[Saved entries]
★ ★ ★

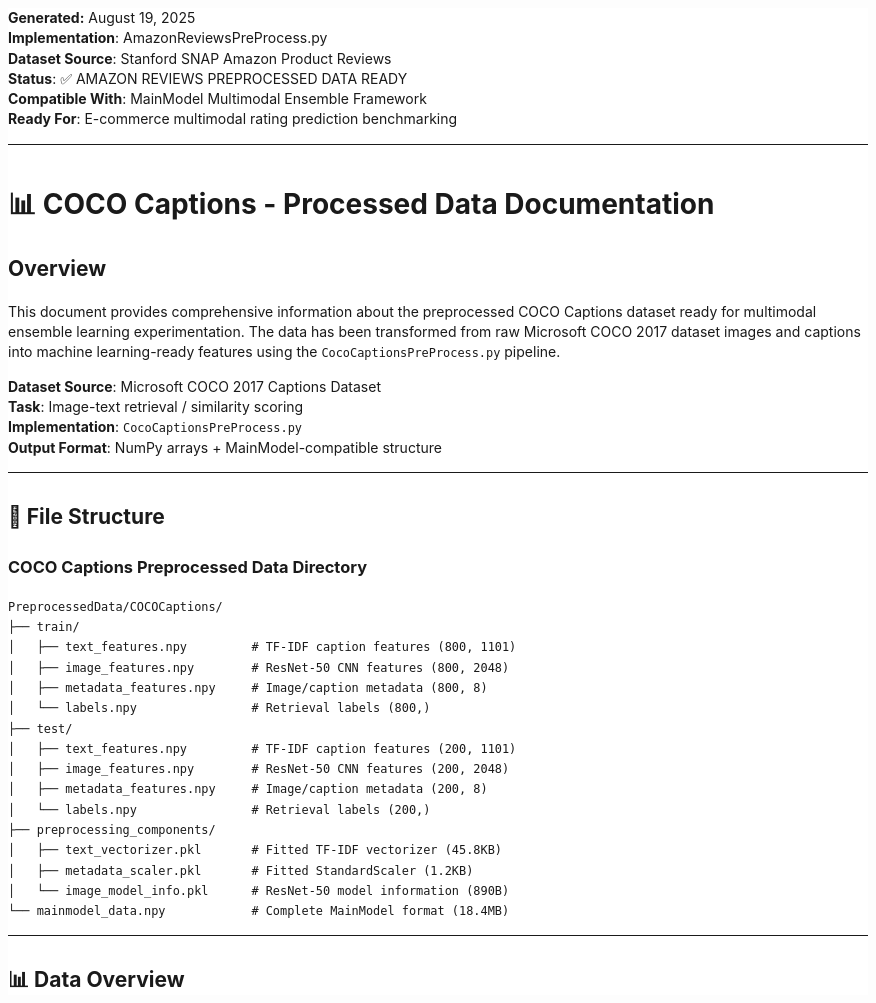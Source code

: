 
**Generated:** August 19, 2025  
**Implementation**: AmazonReviewsPreProcess.py  
**Dataset Source**: Stanford SNAP Amazon Product Reviews  
**Status**: ✅ AMAZON REVIEWS PREPROCESSED DATA READY  
**Compatible With**: MainModel Multimodal Ensemble Framework  
**Ready For**: E-commerce multimodal rating prediction benchmarking

---

# 📊 COCO Captions - Processed Data Documentation

## Overview
This document provides comprehensive information about the preprocessed COCO Captions dataset ready for multimodal ensemble learning experimentation. The data has been transformed from raw Microsoft COCO 2017 dataset images and captions into machine learning-ready features using the `CocoCaptionsPreProcess.py` pipeline.

**Dataset Source**: Microsoft COCO 2017 Captions Dataset  
**Task**: Image-text retrieval / similarity scoring  
**Implementation**: `CocoCaptionsPreProcess.py`  
**Output Format**: NumPy arrays + MainModel-compatible structure  

---

## 📁 File Structure

### **COCO Captions Preprocessed Data Directory**
```
PreprocessedData/COCOCaptions/
├── train/
│   ├── text_features.npy         # TF-IDF caption features (800, 1101)
│   ├── image_features.npy        # ResNet-50 CNN features (800, 2048)
│   ├── metadata_features.npy     # Image/caption metadata (800, 8)
│   └── labels.npy                # Retrieval labels (800,)
├── test/
│   ├── text_features.npy         # TF-IDF caption features (200, 1101)
│   ├── image_features.npy        # ResNet-50 CNN features (200, 2048)
│   ├── metadata_features.npy     # Image/caption metadata (200, 8)
│   └── labels.npy                # Retrieval labels (200,)
├── preprocessing_components/
│   ├── text_vectorizer.pkl       # Fitted TF-IDF vectorizer (45.8KB)
│   ├── metadata_scaler.pkl       # Fitted StandardScaler (1.2KB)
│   └── image_model_info.pkl      # ResNet-50 model information (890B)
└── mainmodel_data.npy            # Complete MainModel format (18.4MB)
```

---

## 📊 **Data Overview**

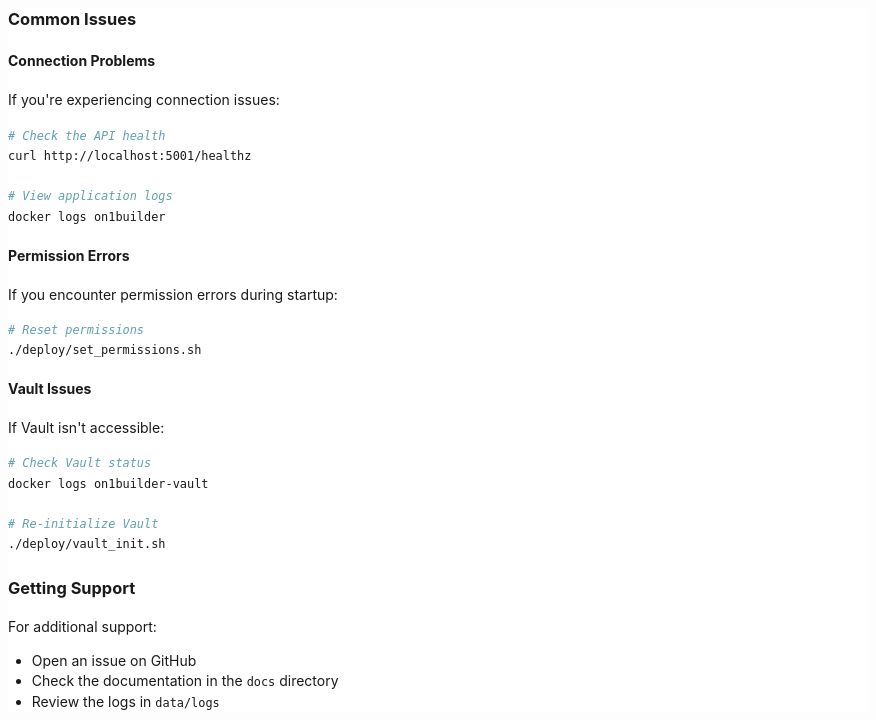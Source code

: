 ### Common Issues

#### Connection Problems

If you're experiencing connection issues:

```bash
# Check the API health
curl http://localhost:5001/healthz

# View application logs
docker logs on1builder
```

#### Permission Errors

If you encounter permission errors during startup:

```bash
# Reset permissions
./deploy/set_permissions.sh
```

#### Vault Issues

If Vault isn't accessible:

```bash
# Check Vault status
docker logs on1builder-vault

# Re-initialize Vault
./deploy/vault_init.sh
```

### Getting Support

For additional support:
- Open an issue on GitHub
- Check the documentation in the `docs` directory
- Review the logs in `data/logs` 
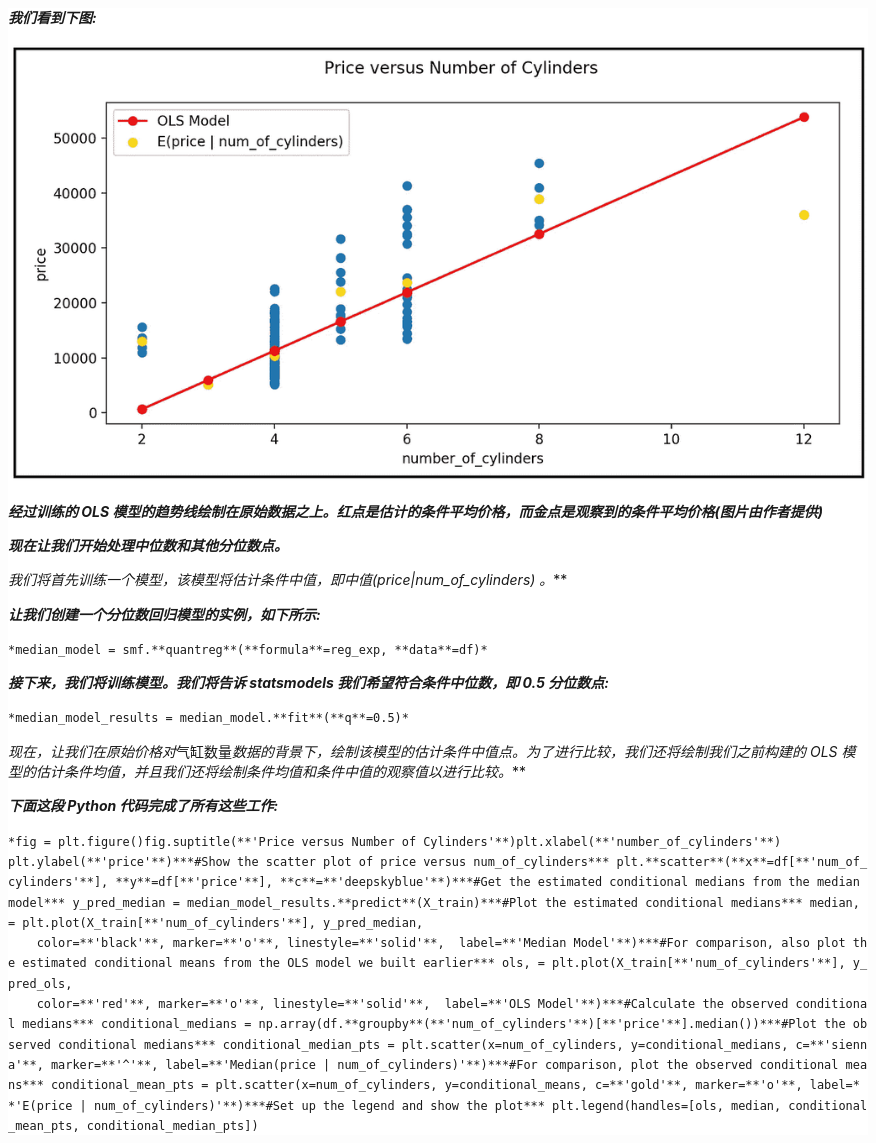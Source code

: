 ***我们看到下图:***

***![](img/9d0cda9865877aab638e585914403a03.png)***

***经过训练的 OLS 模型的趋势线绘制在原始数据之上。红点是估计的条件平均价格，而金点是观察到的条件平均价格(图片由作者提供)***

***现在让我们开始处理中位数和其他分位数点。***

***我们将首先训练一个模型，该模型将估计条件中值，即*中值(price|num_of_cylinders)* 。***

***让我们创建一个分位数回归模型的实例，如下所示:***

```
*median_model = smf.**quantreg**(**formula**=reg_exp, **data**=df)*
```

***接下来，我们将训练模型。我们将告诉 statsmodels 我们希望符合条件中位数，即 0.5 分位数点:***

```
*median_model_results = median_model.**fit**(**q**=0.5)*
```

***现在，让我们在原始*价格*对*气缸数量*数据的背景下，绘制该模型的估计条件中值点。为了进行比较，我们还将绘制我们之前构建的 OLS 模型的估计条件均值，并且我们还将绘制条件均值和条件中值的观察值以进行比较。***

***下面这段 Python 代码完成了所有这些工作:***

```
*fig = plt.figure()fig.suptitle(**'Price versus Number of Cylinders'**)plt.xlabel(**'number_of_cylinders'**)
plt.ylabel(**'price'**)***#Show the scatter plot of price versus num_of_cylinders*** plt.**scatter**(**x**=df[**'num_of_cylinders'**], **y**=df[**'price'**], **c**=**'deepskyblue'**)***#Get the estimated conditional medians from the median model*** y_pred_median = median_model_results.**predict**(X_train)***#Plot the estimated conditional medians*** median, = plt.plot(X_train[**'num_of_cylinders'**], y_pred_median,
    color=**'black'**, marker=**'o'**, linestyle=**'solid'**,  label=**'Median Model'**)***#For comparison, also plot the estimated conditional means from the OLS model we built earlier*** ols, = plt.plot(X_train[**'num_of_cylinders'**], y_pred_ols,
    color=**'red'**, marker=**'o'**, linestyle=**'solid'**,  label=**'OLS Model'**)***#Calculate the observed conditional medians*** conditional_medians = np.array(df.**groupby**(**'num_of_cylinders'**)[**'price'**].median())***#Plot the observed conditional medians*** conditional_median_pts = plt.scatter(x=num_of_cylinders, y=conditional_medians, c=**'sienna'**, marker=**'^'**, label=**'Median(price | num_of_cylinders)'**)***#For comparison, plot the observed conditional means*** conditional_mean_pts = plt.scatter(x=num_of_cylinders, y=conditional_means, c=**'gold'**, marker=**'o'**, label=**'E(price | num_of_cylinders)'**)***#Set up the legend and show the plot*** plt.legend(handles=[ols, median, conditional_mean_pts, conditional_median_pts])

```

★ ★ ★

*Requirement*
Transcribe exactly, please, the lines between the start of the records above and the line holding "PREPROCESSED DATA READY", counting both of those lines and omitting pictures.

*Answer to the problem*
Source code

: 
**Generated:** August 19, 2025  
**Implementation**: AmazonReviewsPreProcess.py  
**Dataset Source**: Stanford SNAP Amazon Product Reviews  
**Status**: ✅ AMAZON REVIEWS PREPROCESSED DATA READY  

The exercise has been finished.